The October 2020 MRM Highlights Reproducible Research Insights interview is with Frank Ong and Miki Lustig, researchers at Stanford and Berkeley respectively, and authors of a paper entitled “Extreme MRI: Large‐scale volumetric dynamic imaging from continuous non‐gated acquisitions”. This paper was chosen as the MRM Highlights pick of the month because it reports good reproducible research practices. In particular, in addition to sharing code used in their work, the authors also shared a demo of their work in a Google Colab notebook. To learn more about Frank and Miki and their research, check out our recent interview with them.


General questions

1. Why did you choose to share your code/data?

[Miki] As a graduate student, I was working with Profs. John Pauly and David Donoho. John Pauly was one of the first researchers in MRI to share their code freely, implementing a suite of tools for RF pulse design (RF Tools). David Donoho was already releasing code for every single one of his papers, so the culture and environment promoted sharing. In particular I was inspired by the paper “WaveLab and Reproducible Research” by Buckheit and Donoho, in which they quote Prof. Claerbout – a pioneer in reproducible research: “An article about computational science in a scientific publication is not the scholarship itself, it is merely advertising of the scholarship. The actual scholarship is the complete software development environment and the complete set of instructions which generated the figures”. I followed the paths of my mentors and passed this mindset on to my mentees. Frank has definitely taken this to another level, with the release of a SigPy — a complete signal processing and optimization package. Over the years, we have found that papers that share code and data end up being much more influential than those that don’t. I recall the fierce resistance to code sharing at the first Sedona workshop in 2007. The winds have definitely changed, and you felt that at the 2020 Sedona meeting. This trend will likely continue and hopefully become a requirement for publication.
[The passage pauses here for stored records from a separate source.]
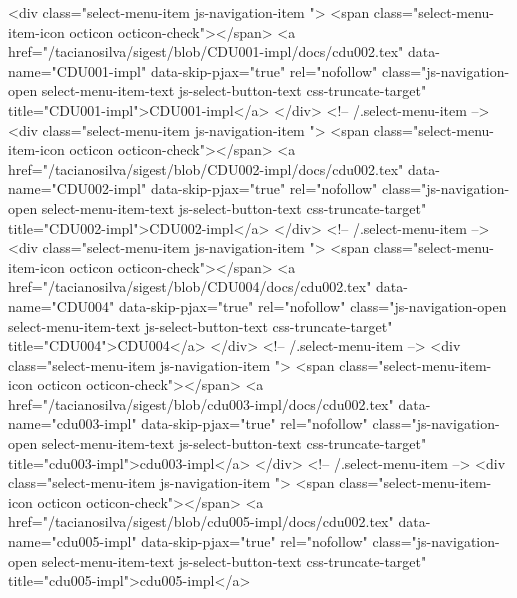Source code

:             <div class="select-menu-item js-navigation-item ">
              <span class="select-menu-item-icon octicon octicon-check"></span>
              <a href="/tacianosilva/sigest/blob/CDU001-impl/docs/cdu002.tex"
                 data-name="CDU001-impl"
                 data-skip-pjax="true"
                 rel="nofollow"
                 class="js-navigation-open select-menu-item-text js-select-button-text css-truncate-target"
                 title="CDU001-impl">CDU001-impl</a>
            </div> <!-- /.select-menu-item -->
            <div class="select-menu-item js-navigation-item ">
              <span class="select-menu-item-icon octicon octicon-check"></span>
              <a href="/tacianosilva/sigest/blob/CDU002-impl/docs/cdu002.tex"
                 data-name="CDU002-impl"
                 data-skip-pjax="true"
                 rel="nofollow"
                 class="js-navigation-open select-menu-item-text js-select-button-text css-truncate-target"
                 title="CDU002-impl">CDU002-impl</a>
            </div> <!-- /.select-menu-item -->
            <div class="select-menu-item js-navigation-item ">
              <span class="select-menu-item-icon octicon octicon-check"></span>
              <a href="/tacianosilva/sigest/blob/CDU004/docs/cdu002.tex"
                 data-name="CDU004"
                 data-skip-pjax="true"
                 rel="nofollow"
                 class="js-navigation-open select-menu-item-text js-select-button-text css-truncate-target"
                 title="CDU004">CDU004</a>
            </div> <!-- /.select-menu-item -->
            <div class="select-menu-item js-navigation-item ">
              <span class="select-menu-item-icon octicon octicon-check"></span>
              <a href="/tacianosilva/sigest/blob/cdu003-impl/docs/cdu002.tex"
                 data-name="cdu003-impl"
                 data-skip-pjax="true"
                 rel="nofollow"
                 class="js-navigation-open select-menu-item-text js-select-button-text css-truncate-target"
                 title="cdu003-impl">cdu003-impl</a>
            </div> <!-- /.select-menu-item -->
            <div class="select-menu-item js-navigation-item ">
              <span class="select-menu-item-icon octicon octicon-check"></span>
              <a href="/tacianosilva/sigest/blob/cdu005-impl/docs/cdu002.tex"
                 data-name="cdu005-impl"
                 data-skip-pjax="true"
                 rel="nofollow"
                 class="js-navigation-open select-menu-item-text js-select-button-text css-truncate-target"
                 title="cdu005-impl">cdu005-impl</a>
2. What is your lab or institutional policy on sharing code/data?

The sharing culture is embedded within UC Berkeley. In fact, the Berkeley Software Distribution (BSD) license is an extremely permissive free software license with minimal restrictions on use and distribution. This culture is also embedded in the lab.

When lab members submit a paper, they try to make it as easy as possible to reproduce. That means releasing code and data, and also creating demos and documentations. Miki’s compressed sensing and SPIRiT toolboxes set a great example for the lab.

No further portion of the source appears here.